Expected outcome in group capture?

2019-04-15 08:21发布

问题:

String line = "This order was placed for QT3000! OK?";
    String pattern = "(.*)(\\d+)(.*)";

    // Create a Pattern object
    Pattern r = Pattern.compile(pattern);

    // Now create matcher object.
    Matcher m = r.matcher(line);
    if (m.find()) {
      System.out.println("Found value: " + m.group(1));
      System.out.println("Found value: " + m.group(2));
      System.out.println("Found value: " + m.group(3));
    }

output is

Found value: This order was placed for QT300
Found value: 0
Found value: ! OK?

Though i was expecting the output as

Found value: This order was placed for QT3000! OK?
Found value: 3000
Found value: This order was placed for QT3000! OK?

The reason for my expected output is

If pattern is  "(.*)"   output for m.group(1) is "This order was placed for QT3000! OK?"
If pattern is  "(\\d+)" output for m.group(1) is "3000"

I don't know when I mention pattern as "(.*)(\\d+)(.*)"; why I am not getting expected output?

回答1:

It is due to the first (.*) being too greedy and eat up as much as possible, while still allowing (\d+)(.*) to match the rest of the string.

Basically, the match goes like this.

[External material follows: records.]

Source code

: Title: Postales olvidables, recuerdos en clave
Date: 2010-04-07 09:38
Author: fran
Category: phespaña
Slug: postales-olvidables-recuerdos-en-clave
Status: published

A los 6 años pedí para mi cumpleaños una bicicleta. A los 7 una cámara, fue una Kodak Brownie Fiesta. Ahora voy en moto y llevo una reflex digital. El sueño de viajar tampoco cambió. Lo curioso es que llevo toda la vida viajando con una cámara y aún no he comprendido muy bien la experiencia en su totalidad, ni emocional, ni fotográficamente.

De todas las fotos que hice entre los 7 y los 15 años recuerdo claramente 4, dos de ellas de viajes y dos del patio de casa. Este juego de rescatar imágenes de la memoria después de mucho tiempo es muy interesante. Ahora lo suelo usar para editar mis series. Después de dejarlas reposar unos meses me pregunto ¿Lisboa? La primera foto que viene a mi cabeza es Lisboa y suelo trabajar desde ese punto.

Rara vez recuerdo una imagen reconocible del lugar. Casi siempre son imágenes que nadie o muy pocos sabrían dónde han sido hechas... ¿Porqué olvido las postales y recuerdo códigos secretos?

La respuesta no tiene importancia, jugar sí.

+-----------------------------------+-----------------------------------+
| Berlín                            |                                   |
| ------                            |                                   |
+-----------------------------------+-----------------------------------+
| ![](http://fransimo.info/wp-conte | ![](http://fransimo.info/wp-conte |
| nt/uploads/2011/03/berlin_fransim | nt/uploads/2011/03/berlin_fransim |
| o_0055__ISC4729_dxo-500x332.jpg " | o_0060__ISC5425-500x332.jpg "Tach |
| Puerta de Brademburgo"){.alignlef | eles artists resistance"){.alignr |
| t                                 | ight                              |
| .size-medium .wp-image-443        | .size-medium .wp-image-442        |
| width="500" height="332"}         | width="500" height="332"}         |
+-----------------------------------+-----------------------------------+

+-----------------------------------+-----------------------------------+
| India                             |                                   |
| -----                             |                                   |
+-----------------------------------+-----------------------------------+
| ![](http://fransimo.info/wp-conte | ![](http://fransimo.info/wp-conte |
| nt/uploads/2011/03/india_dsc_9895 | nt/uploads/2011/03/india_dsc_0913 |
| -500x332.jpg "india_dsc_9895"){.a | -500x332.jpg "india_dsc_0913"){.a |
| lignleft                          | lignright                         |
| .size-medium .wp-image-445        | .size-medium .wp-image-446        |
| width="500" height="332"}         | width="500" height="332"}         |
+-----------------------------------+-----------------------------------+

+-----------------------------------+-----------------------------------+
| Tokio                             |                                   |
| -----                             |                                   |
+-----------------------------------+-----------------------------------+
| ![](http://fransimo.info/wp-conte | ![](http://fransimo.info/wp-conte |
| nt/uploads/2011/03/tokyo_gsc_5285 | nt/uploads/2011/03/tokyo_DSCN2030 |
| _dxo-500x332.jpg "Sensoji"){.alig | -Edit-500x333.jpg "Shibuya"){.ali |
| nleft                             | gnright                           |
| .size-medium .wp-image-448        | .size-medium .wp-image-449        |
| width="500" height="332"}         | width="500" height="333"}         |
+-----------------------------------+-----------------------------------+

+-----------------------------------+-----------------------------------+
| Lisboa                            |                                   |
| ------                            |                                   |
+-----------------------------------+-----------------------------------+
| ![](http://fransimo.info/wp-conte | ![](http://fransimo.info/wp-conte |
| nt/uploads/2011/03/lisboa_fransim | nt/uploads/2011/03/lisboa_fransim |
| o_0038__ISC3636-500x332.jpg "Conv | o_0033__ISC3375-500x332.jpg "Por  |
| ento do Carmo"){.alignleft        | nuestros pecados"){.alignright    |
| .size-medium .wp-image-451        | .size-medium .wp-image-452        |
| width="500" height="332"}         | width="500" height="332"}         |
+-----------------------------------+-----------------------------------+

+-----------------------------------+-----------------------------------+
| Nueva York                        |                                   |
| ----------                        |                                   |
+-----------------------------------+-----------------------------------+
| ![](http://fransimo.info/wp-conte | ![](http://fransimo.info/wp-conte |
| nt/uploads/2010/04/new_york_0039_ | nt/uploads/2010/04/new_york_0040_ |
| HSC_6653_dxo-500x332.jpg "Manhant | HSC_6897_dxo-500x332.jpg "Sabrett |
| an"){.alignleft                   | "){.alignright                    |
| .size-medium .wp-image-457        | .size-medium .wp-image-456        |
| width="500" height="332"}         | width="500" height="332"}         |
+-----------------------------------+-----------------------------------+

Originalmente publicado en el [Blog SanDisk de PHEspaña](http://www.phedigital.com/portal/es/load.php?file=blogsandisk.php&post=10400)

At the beginning, the first .* will gobble up the whole string:

This order was placed for QT3000! OK?
                                     ^

However, since we can't find a match for \d+ here, we backtrack:

This order was placed for QT3000! OK?
                                    ^
This order was placed for QT3000! OK?
                                   ^
...

This order was placed for QT3000! OK?
                               ^

At this position, \d+ can be matched, so we proceed:

This order was placed for QT3000! OK?
                                ^

and .* will match the rest of the string.

That's the explanation for the output you see.


You can fix this problem by making the first (.*) lazy:

(.*?)(\d+)(.*)

The search for match for (.*?) will begin with empty string, and as it backtracks, it will gradually increase the amount of characters it gobbles up:

This order was placed for QT3000! OK?
^
This order was placed for QT3000! OK?
 ^
...

This order was placed for QT3000! OK?
                            ^

At this point, \d+ can be matched, and .* can also be matched, which finishes the matching attempt and the output will be as you expected.



回答2:

The .* is matching (and consuming) as much characters as it can before finding \\d+. When it gets to \\d+, only one number is enough for matching.

So, you need to make the .* lazy:

(.*?)(\\d+)(.*)

Well, if you want to go into the details, .* first matches the whole string, then backtracks one character at a time so that the regex can also match (\\d+)(.*) which comes later on. Once it has backtracked to the last character here:

This order was placed for QT300

The rest of the regex ((\\d+)(.*)) is satisfied so the matching ends.